# shallow bowl no tech/addiction



## Briz (Apr 25, 2013)

Please don't put a Betta in there. Judging by the size, there is barely any room for him to swim! You would have to change the water a lot more often to keep the water parameters safe for a fish. 

Other people don't have much trouble? You mean they don't have a conscious about putting a fish in .5 gallons or less? Do you want the Betta as decoration or because you want to take care of him? As another thoughtful user has said, "Just because your setup isn't as bad as "most people's" doesn't make yours good."


----------



## frenchie1001 (Jun 23, 2013)

its around 1.5gal actually. 5L if we are talking in the modern age. i said i hesitate for those very reasons. judging on here people are succesfully keeping them in 1.5gal and up.

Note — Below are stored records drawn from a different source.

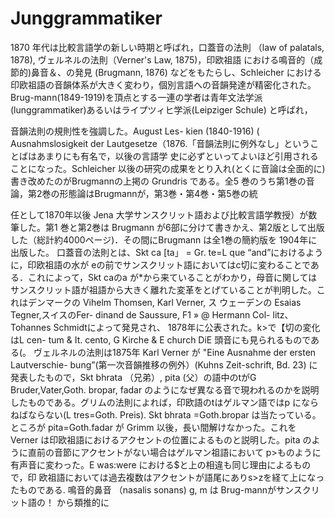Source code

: # Junggrammatiker

1870 年代は比較言語学の新しい時期と呼ばれ，口蓋音の法則 （law of palatals, 1878), ヴェルネルの法則（Verner's Law, 1875)，印欧祖語
における鳴音的（成節的)鼻音＆、の発見
(Brugmann, 1876) などをもたらし、Schleicher
における印欧祖語の音韻体系が大きく変わり，個別言語への音韻発達が精密化された。Brug-mann(1849-1919)を頂点とする一連の学者は青年文法学派(lunggrammatiker)あるいはライプツィヒ学派(Leipziger Schule) と呼ばれ，

音韻法則の規則性を強調した。August Les-
kien (1840-1916) ( Ausnahmslosigkeit der
Lautgesetze（1876.「音韻法則に例外なし」ということばはあまりにも有名で，以後の言語学
史に必ずといってよいほど引用されることになった。Schleicher 以後の研究の成果をとり入れ(とくに音論は全面的に)書き改めたのがBrugmannの上掲の Grundris である。全5
巻のうち第1巻の音論，第2巻の形態論はBrugmannが，第3巻・第4巻・第5巻の統

任として1870年以後 Jena 大学サンスクリット語および比較言語学教授）が数筆した。第1
巻と第2巻は Brugmann が6部に分けて書きかえ、第2版として出版した（総計約4000ページ)．その間にBrugmann は全1巻の簡約版を
1904年に出版した。
口蓋音の法則とは、Skt ca [ta」 = Gr. te=L
que “and”におけるように，印欧祖語の水が
eの前でサンスクリット語においてはc切に変わることである．これによって，Skt caのa
が*から来ていることがわかり，母音に関してはサンスクリット語が祖語から大きく離れた変革をとげていることが判明した。これはデンマークの Vihelm Thomsen, Karl Verner, ス
ウェーデンの Esaias Tegner,スイスのFer-
dinand de Saussure, F1 » @ Hermann Col-
litz、Tohannes Schmidtによって発見され、
1878年に公表された。k>で【切の変化はL cen-
tum & It. cento, G Kirche & E church DiE
頭音にも見られるものである(。
ヴェルネルの法則は1875年 Karl Verner が
"Eine Ausnahme der ersten Lautverschie-
bung”(第一次音韻推移の例外）(Kuhns Zeit-schrift, Bd. 23) に発表したもので，Skt bhrata
（兄弟）, pita (父）の語中のtがG Bruder,Vater,Goth. bropar, fadar のようになぜ異なる音で現われるのかを説明したものである。グリムの法則によれば，印欧語のtはゲルマン語ではp にならねばならない(L tres=Goth.
Preis). Skt bhrata =Goth.bropar は当たっている。ところが pita=Goth.fadar が Grimm
以後，長い間解けなかった。これを Verner は印欧祖語におけるアクセントの位置によるものと説明した。pita のように直前の音節にアクセントがない場合はゲルマン祖語において p>ものように有声音に変わった。E was:were における$と上の相違も同じ理由によるもので，印
欧祖語においては過去複数はアクセントが語尾にありs>zを経て上になったものである.
鳴音的鼻音 （nasalis sonans) g, m は Brug-mannがサンスクリット語の！ から類推的に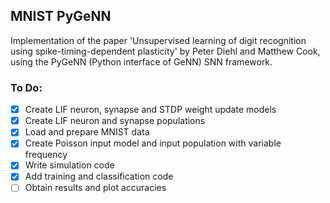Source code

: ## MNIST PyGeNN

Implementation of the paper 'Unsupervised learning of digit recognition using spike-timing-dependent plasticity' by Peter Diehl and Matthew Cook, using the PyGeNN (Python interface of GeNN) SNN framework.

### To Do:
- [x] Create LIF neuron, synapse and STDP weight update models
- [x] Create LIF neuron and synapse populations
- [x] Load and prepare MNIST data
- [x] Create Poisson input model and input population with variable frequency
- [x] Write simulation code
- [x] Add training and classification code
- [ ] Obtain results and plot accuracies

but dont worry since i posted this i decided i couldnt put a fish in there, so its just going to be a display bowl type thing.


----------



## Axelrod12 (Jun 28, 2013)

frenchie1001 said:


> its around 1.5gal actually. 5L if we are talking in the modern age. i said i hesitate for those very reasons. judging on here people are succesfully keeping them in 1.5gal and up.
> 
> but dont worry since i posted this i decided i couldnt put a fish in there, so its just going to be a display bowl type thing.


Personally, I wouldn't keep a betta in anything less than 5g or so. At 1.5g I wouldn't have a problem with some RCS or another type of hardy shrimp. I have a 1g cube vase that I plan on putting RCS into eventually. 

I like the hairgrass idea for a round vase. My current round vase, which is much smaller than that one at only .25g, distorts the view through the glass. Something like hairgrass would look nice and provide good viewing from any direction.


----------



## Briz (Apr 25, 2013)

It looks much smaller than 1.5 gallons! Personally, that would be fine in my book if you could keep up with water changes and found a way to heat it, but a heater sort of ruins the nano scape look.


----------



## OVT (Nov 29, 2011)

Gha! You gotta stop this! I have my second one in the making. My wife is looking at me funny, I now want to go to Michael's and thrift shops and Bath and Beyond...

I don't know how to react to "don't put a Beta in a bowl" people, I appreciate their concerns but one would assume that we actually have some idea of what we are doing. This starts to remind me of people spraying paint on fur costs. I welcome advise when asked for. Especially considering that my beta 'bowl' has much better water then my tap or Crystal Gaiser, with wc every couple of month.

The rant aside, with a shallow vase, maybe try trailing emmersed plants like Bacopa, Ludwidgias and such. Maybe just 1/2 if the perimeter in the back.

Check your neighbors landscaping: there are cool stones all around  

Edit: if the vase is next to a heat source, a heater might not be needed. Mine is right next to my OC i7 - constant 80°
v3


----------



## frenchie1001 (Jun 23, 2013)

Axelrod12 said:


> Personally, I wouldn't keep a betta in anything less than 5g or so. At 1.5g I wouldn't have a problem with some RCS or another type of hardy shrimp. I have a 1g cube vase that I plan on putting RCS into eventually.
> 
> I like the hairgrass idea for a round vase. My current round vase, which is much smaller than that one at only .25g, distorts the view through the glass. Something like hairgrass would look nice and provide good viewing from any direction.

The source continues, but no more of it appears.